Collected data
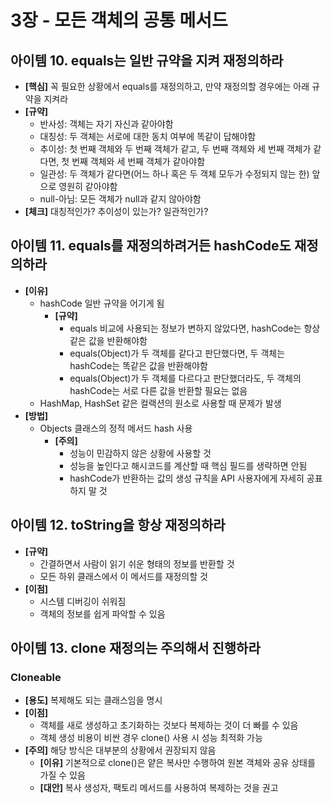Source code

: # 3장 - 모든 객체의 공통 메서드

## 아이템 10. equals는 일반 규약을 지켜 재정의하라
- **[핵심]** 꼭 필요한 상황에서 equals를 재정의하고, 만약 재정의할 경우에는 아래 규약을 지켜라
- **[규약]**
  - 반사성: 객체는 자기 자신과 같아야함
  - 대칭성: 두 객체는 서로에 대한 동치 여부에 똑같이 답해야함
  - 추이성: 첫 번째 객체와 두 번째 객체가 같고, 두 번째 객체와 세 번째 객체가 같다면, 첫 번째 객체와 세 번째 객체가 같아야함
  - 일관성: 두 객체가 같다면(어느 하나 혹은 두 객체 모두가 수정되지 않는 한) 앞으로 영원히 같아야함
  - null-아님: 모든 객체가 null과 같지 않아야함
- **[체크]** 대칭적인가? 추이성이 있는가? 일관적인가?

## 아이템 11. equals를 재정의하려거든 hashCode도 재정의하라
- **[이유]**
  - hashCode 일반 규약을 어기게 됨
    - **[규약]**
      - equals 비교에 사용되는 정보가 변하지 않았다면, hashCode는 항상 같은 값을 반환해야함
      - equals(Object)가 두 객체를 같다고 판단했다면, 두 객체는 hashCode는 똑같은 값을 반환해야함
      - equals(Object)가 두 객체를 다르다고 판단했더라도, 두 객체의 hashCode는 서로 다른 값을 반환할 필요는 없음
  - HashMap, HashSet 같은 컬랙션의 원소로 사용할 때 문제가 발생
- **[방법]**
  - Objects 클래스의 정적 메서드 hash 사용
    - **[주의]**
      - 성능이 민감하지 않은 상황에 사용할 것
      - 성능을 높인다고 해시코드를 계산할 때 핵심 필드를 생략하면 안됨
      - hashCode가 반환하는 값의 생성 규칙을 API 사용자에게 자세히 공표하지 말 것

## 아이템 12. toString을 항상 재정의하라
- **[규약]**
  - 간결하면서 사람이 읽기 쉬운 형태의 정보를 반환할 것
  - 모든 하위 클래스에서 이 메서드를 재정의할 것
- **[이점]**
  - 시스템 디버깅이 쉬워짐
  - 객체의 정보를 쉽게 파악할 수 있음

## 아이템 13. clone 재정의는 주의해서 진행하라
### Cloneable
- **[용도]** 복제해도 되는 클래스임을 명시
- **[이점]** 
  - 객체를 새로 생성하고 초기화하는 것보다 복제하는 것이 더 빠를 수 있음
  - 객체 생성 비용이 비싼 경우 clone() 사용 시 성능 최적화 가능
- **[주의]** 해당 방식은 대부분의 상황에서 권장되지 않음
  - **[이유]** 기본적으로 clone()은 얕은 복사만 수행하여 원본 객체와 공유 상태를 가질 수 있음
  - **[대안]** 복사 생성자, 팩토리 메서드를 사용하여 복제하는 것을 권고
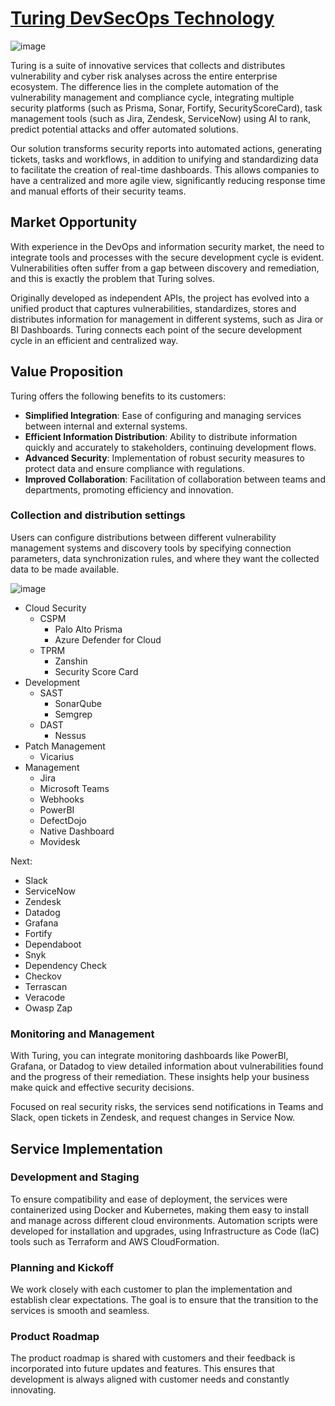 # [**Turing DevSecOps Technology**](https://turingtec.framer.website/)

![image](https://github.com/user-attachments/assets/c1499112-d17d-48bb-ba0c-49d7c06e20a9)

Turing is a suite of innovative services that collects and distributes vulnerability and cyber risk analyses across the entire enterprise ecosystem.
The difference lies in the complete automation of the vulnerability management and compliance cycle, integrating multiple security platforms (such as Prisma, Sonar, Fortify, SecurityScoreCard), task management tools (such as Jira, Zendesk, ServiceNow) using AI to rank, predict potential attacks and offer automated solutions.

Our solution transforms security reports into automated actions, generating tickets, tasks and workflows, in addition to unifying and standardizing data to facilitate the creation of real-time dashboards. This allows companies to have a centralized and more agile view, significantly reducing response time and manual efforts of their security teams.

## **Market Opportunity**

With experience in the DevOps and information security market, the need to integrate tools and processes with the secure development cycle is evident. Vulnerabilities often suffer from a gap between discovery and remediation, and this is exactly the problem that Turing solves.

Originally developed as independent APIs, the project has evolved into a unified product that captures vulnerabilities, standardizes, stores and distributes information for management in different systems, such as Jira or BI Dashboards. Turing connects each point of the secure development cycle in an efficient and centralized way.

## **Value Proposition**

Turing offers the following benefits to its customers:

- **Simplified Integration**: Ease of configuring and managing services between internal and external systems.
- **Efficient Information Distribution**: Ability to distribute information quickly and accurately to stakeholders, continuing development flows.
- **Advanced Security**: Implementation of robust security measures to protect data and ensure compliance with regulations.
- **Improved Collaboration**: Facilitation of collaboration between teams and departments, promoting efficiency and innovation.

### **Collection and distribution settings**

Users can configure distributions between different vulnerability management systems and discovery tools by specifying connection parameters, data synchronization rules, and where they want the collected data to be made available. 

![image](https://github.com/user-attachments/assets/958300b6-3527-4802-8877-fa69f37352a9)

- Cloud Security
    - CSPM
        - Palo Alto Prisma
        - Azure Defender for Cloud
    - TPRM
        - Zanshin
        - Security Score Card
- Development
    - SAST
        - SonarQube
        - Semgrep
    - DAST
        - Nessus
- Patch Management
    - Vicarius
- Management
    - Jira
    - Microsoft Teams
    - Webhooks
    - PowerBI
    - DefectDojo
    - Native Dashboard
    - Movidesk

Next:
- Slack
- ServiceNow
- Zendesk
- Datadog
- Grafana
- Fortify
- Dependaboot
- Snyk
- Dependency Check
- Checkov
- Terrascan
- Veracode
- Owasp Zap

### **Monitoring and Management**

With Turing, you can integrate monitoring dashboards like PowerBI, Grafana, or Datadog to view detailed information about vulnerabilities found and the progress of their remediation. These insights help your business make quick and effective security decisions.

Focused on real security risks, the services send notifications in Teams and Slack, open tickets in Zendesk, and request changes in Service Now.

## Service Implementation

### Development and Staging

To ensure compatibility and ease of deployment, the services were containerized using Docker and Kubernetes, making them easy to install and manage across different cloud environments. Automation scripts were developed for installation and upgrades, using Infrastructure as Code (IaC) tools such as Terraform and AWS CloudFormation.

### Planning and Kickoff

We work closely with each customer to plan the implementation and establish clear expectations. The goal is to ensure that the transition to the services is smooth and seamless.

### Product Roadmap

The product roadmap is shared with customers and their feedback is incorporated into future updates and features. This ensures that development is always aligned with customer needs and constantly innovating.
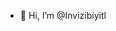 - 👋 Hi, I’m @Invizibiyitl


<!---
Invizibiyitl/Invizibiyitl is a ✨ special ✨ repository because its `README.md` (this file) appears on your GitHub profile.
You can click the Preview link to take a look at your changes.
--->
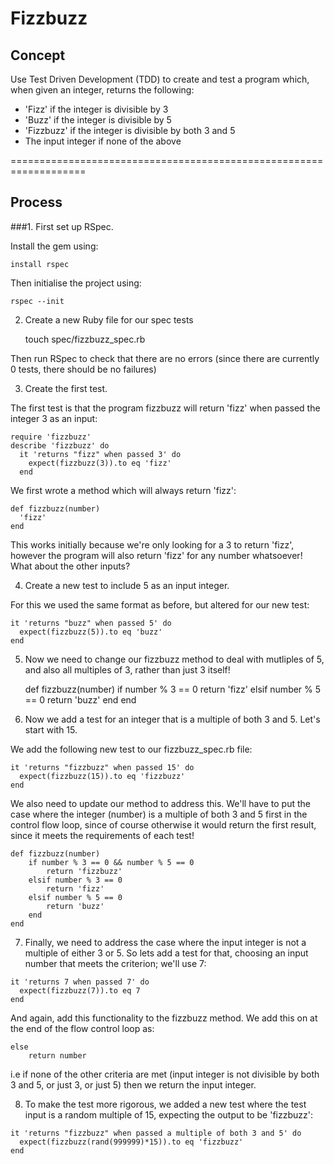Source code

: # Fizzbuzz

## Concept

Use Test Driven Development (TDD) to create and test a program which, when given an integer, returns the following:

* 'Fizz' if the integer is divisible by 3
* 'Buzz' if the integer is divisible by 5
* 'Fizzbuzz' if the integer is divisible by both 3 and 5
* The input integer if none of the above

===================================================================

## Process

###1. First set up RSpec.

Install the gem using:

    install rspec

Then initialise the project using:

    rspec --init

2. Create a new Ruby file for our spec tests

      touch spec/fizzbuzz_spec.rb

Then run RSpec to check that there are no errors (since there are currently 0 tests, there should be no failures)

3. Create the first test.

The first test is that the program fizzbuzz will return 'fizz' when passed the integer 3 as an input:

    require 'fizzbuzz'
    describe 'fizzbuzz' do
      it 'returns "fizz" when passed 3' do
        expect(fizzbuzz(3)).to eq 'fizz'
      end

We first wrote a method which will always return 'fizz':

    def fizzbuzz(number)
      'fizz'
    end

This works initially because we're only looking for a 3 to return 'fizz', however the program will also return 'fizz' for any number whatsoever! What about the other inputs?

4. Create a new test to include 5 as an input integer.

For this we used the same format as before, but altered for our new test:

    it 'returns "buzz" when passed 5' do
      expect(fizzbuzz(5)).to eq 'buzz'
    end

5. Now we need to change our fizzbuzz method to deal with mutliples of 5, and also all multiples of 3, rather than just 3 itself!

      def fizzbuzz(number)
      	if number % 3 == 0
      		return 'fizz'
      	elsif number % 5 == 0
      		return 'buzz'
      	end
      end

6. Now we add a test for an integer that is a multiple of both 3 and 5. Let's start with 15.

We add the following new test to our fizzbuzz_spec.rb file:

    it 'returns "fizzbuzz" when passed 15' do
      expect(fizzbuzz(15)).to eq 'fizzbuzz'
    end

We also need to update our method to address this. We'll have to put the case where the integer (number) is a multiple of both 3 and 5 first in the control flow loop, since of course otherwise it would return the first result, since it meets the requirements of each test!

    def fizzbuzz(number)
    	if number % 3 == 0 && number % 5 == 0
    		return 'fizzbuzz'
    	elsif number % 3 == 0
    		return 'fizz'
    	elsif number % 5 == 0
    		return 'buzz'
    	end
    end

  7. Finally, we need to address the case where the input integer is not a multiple of either 3 or 5. So lets add a test for that, choosing an input number that meets the criterion; we'll use 7:

    it 'returns 7 when passed 7' do
      expect(fizzbuzz(7)).to eq 7
    end

  And again, add this functionality to the fizzbuzz method. We add this on at the end of the flow control loop as:

    else
  		return number

  i.e if none of the other criteria are met (input integer is not divisible by both 3 and 5, or just 3, or just 5) then we return the input integer.

  8. To make the test more rigorous, we added a new test where the test input is a random multiple of 15, expecting the output to be 'fizzbuzz':

    it 'returns "fizzbuzz" when passed a multiple of both 3 and 5' do
      expect(fizzbuzz(rand(999999)*15)).to eq 'fizzbuzz'
    end
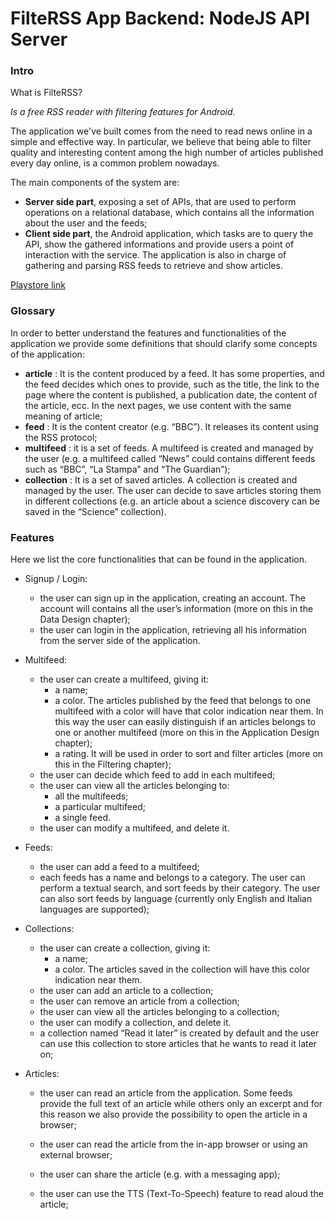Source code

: # FilteRSS App Backend: NodeJS API Server

### Intro

What is FilteRSS? 

*Is a free RSS reader with filtering features for Android.*

The application we've built comes from the need to read news online in a simple and
effective way. In particular, we believe that being able to filter quality and interesting content
among the high number of articles published every day online, is a common problem nowadays.

The main components of the system are:
- **Server side part**, exposing a set of APIs, that are used to perform operations on a
relational database, which contains all the information about the user and the feeds;
- **Client side part**, the Android application, which tasks are to query the API, show
the gathered informations and provide users a point of interaction with the service.
The application is also in charge of gathering and parsing RSS feeds to retrieve and
show articles.

[Playstore link](https://play.google.com/store/apps/details?id=com.makebit.filterss)

### Glossary

In order to better understand the features and functionalities of the application we provide
some definitions that should clarify some concepts of the application:
- **article** : It is the content produced by a feed. It has some properties, and the feed
decides which ones to provide, such as the title, the link to the page where the
content is published, a publication date, the content of the article, ecc. In the next
pages, we use content with the same meaning of article;
- **feed** : It is the content creator (e.g. “BBC”). It releases its content using the RSS
protocol;
- **multifeed** : it is a set of feeds. A multifeed is created and managed by the user (e.g. a
multifeed called “News” could contains different feeds such as “BBC”, “La Stampa”
and “The Guardian”);
- **collection** : It is a set of saved articles. A collection is created and managed by the
user. The user can decide to save articles storing them in different collections (e.g.
an article about a science discovery can be saved in the “Science” collection).


### Features

Here we list the core functionalities that can be found in the application.

- Signup / Login:

  - the user can sign up in the application, creating an account. The account will
    contains all the user’s information (more on this in the Data Design chapter);
  - the user can login in the application, retrieving all his information from the
    server side of the application.

- Multifeed:

  - the user can create a multifeed, giving it:
    - a name;
    - a color. The articles published by the feed that belongs to one
      multifeed with a color will have that color indication near them. In this
      way the user can easily distinguish if an articles belongs to one or
      another multifeed (more on this in the Application Design chapter);
    - a rating. It will be used in order to sort and filter articles (more on this
      in the Filtering chapter);
  - the user can decide which feed to add in each multifeed;
  - the user can view all the articles belonging to:
    - all the multifeeds;
    - a particular multifeed;
    - a single feed.
  - the user can modify a multifeed, and delete it.

- Feeds:

  - the user can add a feed to a multifeed;
  - each feeds has a name and belongs to a category. The user can perform a
    textual search, and sort feeds by their category. The user can also sort feeds
    by language (currently only English and Italian languages are supported);

- Collections:

  - the user can create a collection, giving it:
    - a name;
    - a color. The articles saved in the collection will have this color
      indication near them.
  - the user can add an article to a collection;
  - the user can remove an article from a collection;
  - the user can view all the articles belonging to a collection;
  - the user can modify a collection, and delete it.
  - a collection named “Read it later” is created by default and the user can use
    this collection to store articles that he wants to read it later on;

- Articles:

  - the user can read an article from the application. Some feeds provide the full
    text of an article while others only an excerpt and for this reason we also
    provide the possibility to open the article in a browser;

  - the user can read the article from the in-app browser or using an external
    browser;

  - the user can share the article (e.g. with a messaging app);

  - the user can use the TTS (Text-To-Speech) feature to read aloud the article;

Problem description: Among the entries above, locate the lines containing "- 대칭성: 두 객체는 서로에 대한 동치 여부에 똑같이 답해야함" and "- equals(Object)가 두 객체를 같다고", and transcribe exactly those two lines and all lines between.

Task solution:
  - 대칭성: 두 객체는 서로에 대한 동치 여부에 똑같이 답해야함
  - 추이성: 첫 번째 객체와 두 번째 객체가 같고, 두 번째 객체와 세 번째 객체가 같다면, 첫 번째 객체와 세 번째 객체가 같아야함
  - 일관성: 두 객체가 같다면(어느 하나 혹은 두 객체 모두가 수정되지 않는 한) 앞으로 영원히 같아야함
  - null-아님: 모든 객체가 null과 같지 않아야함
- **[체크]** 대칭적인가? 추이성이 있는가? 일관적인가?

## 아이템 11. equals를 재정의하려거든 hashCode도 재정의하라
- **[이유]**
  - hashCode 일반 규약을 어기게 됨
    - **[규약]**
      - equals 비교에 사용되는 정보가 변하지 않았다면, hashCode는 항상 같은 값을 반환해야함
      - equals(Object)가 두 객체를 같다고 판단했다면, 두 객체는 hashCode는 똑같은 값을 반환해야함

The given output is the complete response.